ABOUT THIS EXERCISE
Write out each record below, word for word.

──────── STORED DATA

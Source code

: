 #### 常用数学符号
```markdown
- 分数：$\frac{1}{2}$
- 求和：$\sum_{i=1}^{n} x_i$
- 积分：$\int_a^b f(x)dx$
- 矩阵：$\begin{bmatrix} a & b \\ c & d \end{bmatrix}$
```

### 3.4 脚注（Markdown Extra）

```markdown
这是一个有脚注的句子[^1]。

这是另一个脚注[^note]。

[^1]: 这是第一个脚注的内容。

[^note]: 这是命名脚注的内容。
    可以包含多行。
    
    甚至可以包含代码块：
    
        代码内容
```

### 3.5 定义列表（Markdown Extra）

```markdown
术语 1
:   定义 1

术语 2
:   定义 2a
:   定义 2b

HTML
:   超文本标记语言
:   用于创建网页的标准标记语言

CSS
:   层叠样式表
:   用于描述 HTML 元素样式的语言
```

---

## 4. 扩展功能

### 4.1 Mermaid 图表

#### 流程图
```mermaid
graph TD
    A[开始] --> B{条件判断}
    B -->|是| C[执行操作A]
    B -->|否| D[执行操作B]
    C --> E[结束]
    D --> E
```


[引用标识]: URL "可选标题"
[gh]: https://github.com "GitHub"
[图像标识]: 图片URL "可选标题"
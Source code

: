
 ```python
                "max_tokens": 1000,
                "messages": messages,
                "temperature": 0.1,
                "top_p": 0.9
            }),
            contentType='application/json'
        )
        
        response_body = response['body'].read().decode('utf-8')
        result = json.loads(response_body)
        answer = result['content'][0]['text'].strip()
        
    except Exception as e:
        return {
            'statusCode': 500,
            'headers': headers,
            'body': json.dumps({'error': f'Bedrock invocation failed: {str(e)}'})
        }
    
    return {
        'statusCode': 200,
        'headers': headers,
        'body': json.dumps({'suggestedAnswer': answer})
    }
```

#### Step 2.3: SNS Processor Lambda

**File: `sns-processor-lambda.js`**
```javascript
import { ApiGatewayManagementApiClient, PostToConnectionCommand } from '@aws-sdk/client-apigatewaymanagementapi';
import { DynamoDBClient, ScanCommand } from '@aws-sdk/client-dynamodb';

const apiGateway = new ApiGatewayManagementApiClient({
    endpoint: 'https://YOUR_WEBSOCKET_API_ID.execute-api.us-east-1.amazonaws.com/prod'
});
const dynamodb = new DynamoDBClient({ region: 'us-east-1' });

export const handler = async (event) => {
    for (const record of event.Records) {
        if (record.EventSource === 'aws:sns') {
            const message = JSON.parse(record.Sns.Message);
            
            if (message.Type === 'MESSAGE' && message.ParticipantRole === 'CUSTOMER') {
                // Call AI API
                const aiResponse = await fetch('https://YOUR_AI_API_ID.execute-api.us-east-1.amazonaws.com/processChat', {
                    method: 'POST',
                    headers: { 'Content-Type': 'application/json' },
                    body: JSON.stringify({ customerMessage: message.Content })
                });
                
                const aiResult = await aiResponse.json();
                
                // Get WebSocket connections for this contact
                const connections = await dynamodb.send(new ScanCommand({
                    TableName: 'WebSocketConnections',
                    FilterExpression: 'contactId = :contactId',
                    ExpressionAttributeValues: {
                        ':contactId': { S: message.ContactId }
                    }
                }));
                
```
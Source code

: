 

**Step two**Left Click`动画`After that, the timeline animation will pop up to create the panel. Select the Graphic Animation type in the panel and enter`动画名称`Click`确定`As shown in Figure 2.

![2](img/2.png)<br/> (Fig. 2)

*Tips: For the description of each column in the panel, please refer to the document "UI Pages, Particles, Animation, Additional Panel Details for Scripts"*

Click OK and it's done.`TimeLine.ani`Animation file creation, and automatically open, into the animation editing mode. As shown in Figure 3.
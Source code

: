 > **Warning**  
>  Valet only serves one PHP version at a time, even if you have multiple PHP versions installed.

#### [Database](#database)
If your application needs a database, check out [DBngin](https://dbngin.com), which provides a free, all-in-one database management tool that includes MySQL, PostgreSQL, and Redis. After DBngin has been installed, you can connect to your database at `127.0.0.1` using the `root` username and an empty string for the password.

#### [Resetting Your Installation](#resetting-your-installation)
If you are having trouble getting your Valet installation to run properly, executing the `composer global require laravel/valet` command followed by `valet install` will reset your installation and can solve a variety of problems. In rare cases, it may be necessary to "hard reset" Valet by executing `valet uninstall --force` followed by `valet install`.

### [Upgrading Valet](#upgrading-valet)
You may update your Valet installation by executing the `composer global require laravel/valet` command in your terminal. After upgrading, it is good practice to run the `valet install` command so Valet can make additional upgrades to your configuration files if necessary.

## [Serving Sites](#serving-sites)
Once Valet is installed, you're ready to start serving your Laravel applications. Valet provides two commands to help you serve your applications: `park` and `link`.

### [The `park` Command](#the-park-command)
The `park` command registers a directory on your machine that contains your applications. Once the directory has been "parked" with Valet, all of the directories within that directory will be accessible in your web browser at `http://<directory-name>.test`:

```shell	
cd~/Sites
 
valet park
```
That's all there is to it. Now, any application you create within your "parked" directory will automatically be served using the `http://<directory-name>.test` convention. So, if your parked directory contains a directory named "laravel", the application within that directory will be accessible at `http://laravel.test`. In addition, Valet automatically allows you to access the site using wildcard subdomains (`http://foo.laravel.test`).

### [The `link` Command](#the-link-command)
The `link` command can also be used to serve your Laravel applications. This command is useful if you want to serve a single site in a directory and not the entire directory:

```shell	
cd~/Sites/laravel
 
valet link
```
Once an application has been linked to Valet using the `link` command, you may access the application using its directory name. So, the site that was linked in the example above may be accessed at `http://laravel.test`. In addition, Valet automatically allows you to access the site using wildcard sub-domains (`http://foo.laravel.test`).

────────────────

EXERCISE OUTPUT
Source code

: #### 常用数学符号
```markdown
- 分数：$\frac{1}{2}$
- 求和：$\sum_{i=1}^{n} x_i$
- 积分：$\int_a^b f(x)dx$
- 矩阵：$\begin{bmatrix} a & b \\ c & d \end{bmatrix}$
```

### 3.4 脚注（Markdown Extra）

```markdown
这是一个有脚注的句子[^1]。

这是另一个脚注[^note]。

[^1]: 这是第一个脚注的内容。

[^note]: 这是命名脚注的内容。
    可以包含多行。
    
    甚至可以包含代码块：
    
        代码内容
```

### 3.5 定义列表（Markdown Extra）

```markdown
术语 1
:   定义 1

术语 2
:   定义 2a
:   定义 2b

HTML
:   超文本标记语言
:   用于创建网页的标准标记语言

CSS
:   层叠样式表
:   用于描述 HTML 元素样式的语言
```

---

## 4. 扩展功能

### 4.1 Mermaid 图表

#### 流程图
```mermaid
graph TD
    A[开始] --> B{条件判断}
    B -->|是| C[执行操作A]
    B -->|否| D[执行操作B]
    C --> E[结束]
    D --> E
```


[引用标识]: URL "可选标题"
[gh]: https://github.com "GitHub"
[图像标识]: 图片URL "可选标题"
Source code

:
 ```python
                "max_tokens": 1000,
                "messages": messages,
                "temperature": 0.1,
                "top_p": 0.9
            }),
            contentType='application/json'
        )
        
        response_body = response['body'].read().decode('utf-8')
        result = json.loads(response_body)
        answer = result['content'][0]['text'].strip()
        
    except Exception as e:
        return {
            'statusCode': 500,
            'headers': headers,
            'body': json.dumps({'error': f'Bedrock invocation failed: {str(e)}'})
        }
    
    return {
        'statusCode': 200,
        'headers': headers,
        'body': json.dumps({'suggestedAnswer': answer})
    }
```

#### Step 2.3: SNS Processor Lambda

**File: `sns-processor-lambda.js`**
```javascript
import { ApiGatewayManagementApiClient, PostToConnectionCommand } from '@aws-sdk/client-apigatewaymanagementapi';
import { DynamoDBClient, ScanCommand } from '@aws-sdk/client-dynamodb';

const apiGateway = new ApiGatewayManagementApiClient({
    endpoint: 'https://YOUR_WEBSOCKET_API_ID.execute-api.us-east-1.amazonaws.com/prod'
});
const dynamodb = new DynamoDBClient({ region: 'us-east-1' });

export const handler = async (event) => {
    for (const record of event.Records) {
        if (record.EventSource === 'aws:sns') {
            const message = JSON.parse(record.Sns.Message);
            
            if (message.Type === 'MESSAGE' && message.ParticipantRole === 'CUSTOMER') {
                // Call AI API
                const aiResponse = await fetch('https://YOUR_AI_API_ID.execute-api.us-east-1.amazonaws.com/processChat', {
                    method: 'POST',
                    headers: { 'Content-Type': 'application/json' },
                    body: JSON.stringify({ customerMessage: message.Content })
                });
                
                const aiResult = await aiResponse.json();
                
                // Get WebSocket connections for this contact
                const connections = await dynamodb.send(new ScanCommand({
                    TableName: 'WebSocketConnections',
                    FilterExpression: 'contactId = :contactId',
                    ExpressionAttributeValues: {
                        ':contactId': { S: message.ContactId }
                    }
                }));
                
```
Source code

: 

**Step two**Left Click`动画`After that, the timeline animation will pop up to create the panel. Select the Graphic Animation type in the panel and enter`动画名称`Click`确定`As shown in Figure 2.

![2](img/2.png)<br/> (Fig. 2)

*Tips: For the description of each column in the panel, please refer to the document "UI Pages, Particles, Animation, Additional Panel Details for Scripts"*

Click OK and it's done.`TimeLine.ani`Animation file creation, and automatically open, into the animation editing mode. As shown in Figure 3.
Source code

: > **Warning**  
>  Valet only serves one PHP version at a time, even if you have multiple PHP versions installed.

#### [Database](#database)
If your application needs a database, check out [DBngin](https://dbngin.com), which provides a free, all-in-one database management tool that includes MySQL, PostgreSQL, and Redis. After DBngin has been installed, you can connect to your database at `127.0.0.1` using the `root` username and an empty string for the password.

#### [Resetting Your Installation](#resetting-your-installation)
If you are having trouble getting your Valet installation to run properly, executing the `composer global require laravel/valet` command followed by `valet install` will reset your installation and can solve a variety of problems. In rare cases, it may be necessary to "hard reset" Valet by executing `valet uninstall --force` followed by `valet install`.

### [Upgrading Valet](#upgrading-valet)
You may update your Valet installation by executing the `composer global require laravel/valet` command in your terminal. After upgrading, it is good practice to run the `valet install` command so Valet can make additional upgrades to your configuration files if necessary.

## [Serving Sites](#serving-sites)
Once Valet is installed, you're ready to start serving your Laravel applications. Valet provides two commands to help you serve your applications: `park` and `link`.

### [The `park` Command](#the-park-command)
The `park` command registers a directory on your machine that contains your applications. Once the directory has been "parked" with Valet, all of the directories within that directory will be accessible in your web browser at `http://<directory-name>.test`:

```shell	
cd~/Sites
 
valet park
```
That's all there is to it. Now, any application you create within your "parked" directory will automatically be served using the `http://<directory-name>.test` convention. So, if your parked directory contains a directory named "laravel", the application within that directory will be accessible at `http://laravel.test`. In addition, Valet automatically allows you to access the site using wildcard subdomains (`http://foo.laravel.test`).

### [The `link` Command](#the-link-command)
The `link` command can also be used to serve your Laravel applications. This command is useful if you want to serve a single site in a directory and not the entire directory:

```shell	
cd~/Sites/laravel
 
valet link
```
Once an application has been linked to Valet using the `link` command, you may access the application using its directory name. So, the site that was linked in the example above may be accessed at `http://laravel.test`. In addition, Valet automatically allows you to access the site using wildcard sub-domains (`http://foo.laravel.test`).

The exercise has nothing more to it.